Stored data entries:

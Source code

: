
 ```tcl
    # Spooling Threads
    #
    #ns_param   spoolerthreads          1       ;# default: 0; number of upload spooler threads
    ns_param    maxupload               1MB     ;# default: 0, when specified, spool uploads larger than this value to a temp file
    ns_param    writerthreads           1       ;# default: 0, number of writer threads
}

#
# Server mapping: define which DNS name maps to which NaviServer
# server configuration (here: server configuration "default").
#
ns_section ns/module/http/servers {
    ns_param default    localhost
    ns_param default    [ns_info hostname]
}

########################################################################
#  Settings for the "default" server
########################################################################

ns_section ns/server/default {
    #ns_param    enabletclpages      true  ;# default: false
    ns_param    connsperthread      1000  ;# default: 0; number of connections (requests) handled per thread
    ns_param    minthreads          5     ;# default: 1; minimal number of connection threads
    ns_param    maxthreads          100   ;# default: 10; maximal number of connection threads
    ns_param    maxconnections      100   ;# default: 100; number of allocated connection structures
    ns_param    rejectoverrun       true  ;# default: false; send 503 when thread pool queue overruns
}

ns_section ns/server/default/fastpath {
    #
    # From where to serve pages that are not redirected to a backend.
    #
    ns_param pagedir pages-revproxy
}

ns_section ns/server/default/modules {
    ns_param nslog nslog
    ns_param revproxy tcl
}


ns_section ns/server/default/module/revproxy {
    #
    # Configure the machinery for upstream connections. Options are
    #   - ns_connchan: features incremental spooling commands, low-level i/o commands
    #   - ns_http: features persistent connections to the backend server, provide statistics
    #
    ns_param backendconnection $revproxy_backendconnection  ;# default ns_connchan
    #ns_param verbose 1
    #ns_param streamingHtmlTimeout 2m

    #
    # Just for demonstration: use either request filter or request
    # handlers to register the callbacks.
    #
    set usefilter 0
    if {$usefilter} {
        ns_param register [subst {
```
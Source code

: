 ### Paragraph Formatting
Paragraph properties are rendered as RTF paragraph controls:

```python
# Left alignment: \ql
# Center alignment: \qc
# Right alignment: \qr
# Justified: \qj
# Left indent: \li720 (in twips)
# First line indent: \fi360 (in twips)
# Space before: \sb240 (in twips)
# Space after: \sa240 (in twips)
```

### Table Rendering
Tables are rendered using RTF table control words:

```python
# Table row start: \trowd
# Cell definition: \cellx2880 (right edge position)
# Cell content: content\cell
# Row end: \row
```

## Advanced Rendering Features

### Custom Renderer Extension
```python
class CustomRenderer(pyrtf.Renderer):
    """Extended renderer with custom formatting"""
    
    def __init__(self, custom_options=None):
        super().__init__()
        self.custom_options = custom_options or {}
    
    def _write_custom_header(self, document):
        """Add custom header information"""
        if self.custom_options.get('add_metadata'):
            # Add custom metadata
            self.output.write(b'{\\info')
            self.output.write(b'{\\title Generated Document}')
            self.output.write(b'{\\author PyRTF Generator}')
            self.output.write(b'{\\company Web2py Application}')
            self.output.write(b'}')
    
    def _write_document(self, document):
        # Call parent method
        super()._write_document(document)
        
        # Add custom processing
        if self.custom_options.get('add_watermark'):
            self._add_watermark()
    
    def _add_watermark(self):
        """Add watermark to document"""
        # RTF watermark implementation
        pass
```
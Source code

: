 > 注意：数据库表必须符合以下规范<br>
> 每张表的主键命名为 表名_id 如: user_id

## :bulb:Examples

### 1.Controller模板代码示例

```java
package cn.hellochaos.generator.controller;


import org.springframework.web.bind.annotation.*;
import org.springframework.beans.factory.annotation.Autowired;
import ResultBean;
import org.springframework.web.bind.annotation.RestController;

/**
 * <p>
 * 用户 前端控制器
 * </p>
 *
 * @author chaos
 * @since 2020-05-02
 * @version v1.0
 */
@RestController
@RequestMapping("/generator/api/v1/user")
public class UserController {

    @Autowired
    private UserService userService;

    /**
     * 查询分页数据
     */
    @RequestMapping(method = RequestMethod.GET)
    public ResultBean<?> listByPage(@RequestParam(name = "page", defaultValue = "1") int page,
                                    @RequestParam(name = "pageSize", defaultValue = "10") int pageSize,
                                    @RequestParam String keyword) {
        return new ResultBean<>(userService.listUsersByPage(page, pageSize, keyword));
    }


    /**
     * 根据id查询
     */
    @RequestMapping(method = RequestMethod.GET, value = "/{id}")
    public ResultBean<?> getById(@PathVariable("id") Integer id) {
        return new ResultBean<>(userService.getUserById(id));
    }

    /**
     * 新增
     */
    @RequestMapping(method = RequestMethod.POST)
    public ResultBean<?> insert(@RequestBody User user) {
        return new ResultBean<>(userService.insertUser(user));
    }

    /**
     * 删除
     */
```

EXERCISE DETAILS :: Each line of the data above is to be duplicated exactly.

ANSWER SECTION ::
Source code

:
 ```tcl
    # Spooling Threads
    #
    #ns_param   spoolerthreads          1       ;# default: 0; number of upload spooler threads
    ns_param    maxupload               1MB     ;# default: 0, when specified, spool uploads larger than this value to a temp file
    ns_param    writerthreads           1       ;# default: 0, number of writer threads
}

#
# Server mapping: define which DNS name maps to which NaviServer
# server configuration (here: server configuration "default").
#
ns_section ns/module/http/servers {
    ns_param default    localhost
    ns_param default    [ns_info hostname]
}

########################################################################
#  Settings for the "default" server
########################################################################

ns_section ns/server/default {
    #ns_param    enabletclpages      true  ;# default: false
    ns_param    connsperthread      1000  ;# default: 0; number of connections (requests) handled per thread
    ns_param    minthreads          5     ;# default: 1; minimal number of connection threads
    ns_param    maxthreads          100   ;# default: 10; maximal number of connection threads
    ns_param    maxconnections      100   ;# default: 100; number of allocated connection structures
    ns_param    rejectoverrun       true  ;# default: false; send 503 when thread pool queue overruns
}

ns_section ns/server/default/fastpath {
    #
    # From where to serve pages that are not redirected to a backend.
    #
    ns_param pagedir pages-revproxy
}

ns_section ns/server/default/modules {
    ns_param nslog nslog
    ns_param revproxy tcl
}


ns_section ns/server/default/module/revproxy {
    #
    # Configure the machinery for upstream connections. Options are
    #   - ns_connchan: features incremental spooling commands, low-level i/o commands
    #   - ns_http: features persistent connections to the backend server, provide statistics
    #
    ns_param backendconnection $revproxy_backendconnection  ;# default ns_connchan
    #ns_param verbose 1
    #ns_param streamingHtmlTimeout 2m

    #
    # Just for demonstration: use either request filter or request
    # handlers to register the callbacks.
    #
    set usefilter 0
    if {$usefilter} {
        ns_param register [subst {
```
Source code

: ### Paragraph Formatting
Paragraph properties are rendered as RTF paragraph controls:

```python
# Left alignment: \ql
# Center alignment: \qc
# Right alignment: \qr
# Justified: \qj
# Left indent: \li720 (in twips)
# First line indent: \fi360 (in twips)
# Space before: \sb240 (in twips)
# Space after: \sa240 (in twips)
```

### Table Rendering
Tables are rendered using RTF table control words:

```python
# Table row start: \trowd
# Cell definition: \cellx2880 (right edge position)
# Cell content: content\cell
# Row end: \row
```

## Advanced Rendering Features

### Custom Renderer Extension
```python
class CustomRenderer(pyrtf.Renderer):
    """Extended renderer with custom formatting"""
    
    def __init__(self, custom_options=None):
        super().__init__()
        self.custom_options = custom_options or {}
    
    def _write_custom_header(self, document):
        """Add custom header information"""
        if self.custom_options.get('add_metadata'):
            # Add custom metadata
            self.output.write(b'{\\info')
            self.output.write(b'{\\title Generated Document}')
            self.output.write(b'{\\author PyRTF Generator}')
            self.output.write(b'{\\company Web2py Application}')
            self.output.write(b'}')
    
    def _write_document(self, document):
        # Call parent method
        super()._write_document(document)
        
        # Add custom processing
        if self.custom_options.get('add_watermark'):
            self._add_watermark()
    
    def _add_watermark(self):
        """Add watermark to document"""
        # RTF watermark implementation
        pass
```
Source code

: > 注意：数据库表必须符合以下规范<br>
> 每张表的主键命名为 表名_id 如: user_id

## :bulb:Examples

### 1.Controller模板代码示例

```java
package cn.hellochaos.generator.controller;


import org.springframework.web.bind.annotation.*;
import org.springframework.beans.factory.annotation.Autowired;
import ResultBean;
import org.springframework.web.bind.annotation.RestController;

/**
 * <p>
 * 用户 前端控制器
 * </p>
 *
 * @author chaos
 * @since 2020-05-02
 * @version v1.0
 */
@RestController
@RequestMapping("/generator/api/v1/user")
public class UserController {

    @Autowired
    private UserService userService;

    /**
     * 查询分页数据
     */
    @RequestMapping(method = RequestMethod.GET)
    public ResultBean<?> listByPage(@RequestParam(name = "page", defaultValue = "1") int page,
                                    @RequestParam(name = "pageSize", defaultValue = "10") int pageSize,
                                    @RequestParam String keyword) {
        return new ResultBean<>(userService.listUsersByPage(page, pageSize, keyword));
    }


    /**
     * 根据id查询
     */
    @RequestMapping(method = RequestMethod.GET, value = "/{id}")
    public ResultBean<?> getById(@PathVariable("id") Integer id) {
        return new ResultBean<>(userService.getUserById(id));
    }

    /**
     * 新增
     */
    @RequestMapping(method = RequestMethod.POST)
    public ResultBean<?> insert(@RequestBody User user) {
        return new ResultBean<>(userService.insertUser(user));
    }

    /**
     * 删除
     */
```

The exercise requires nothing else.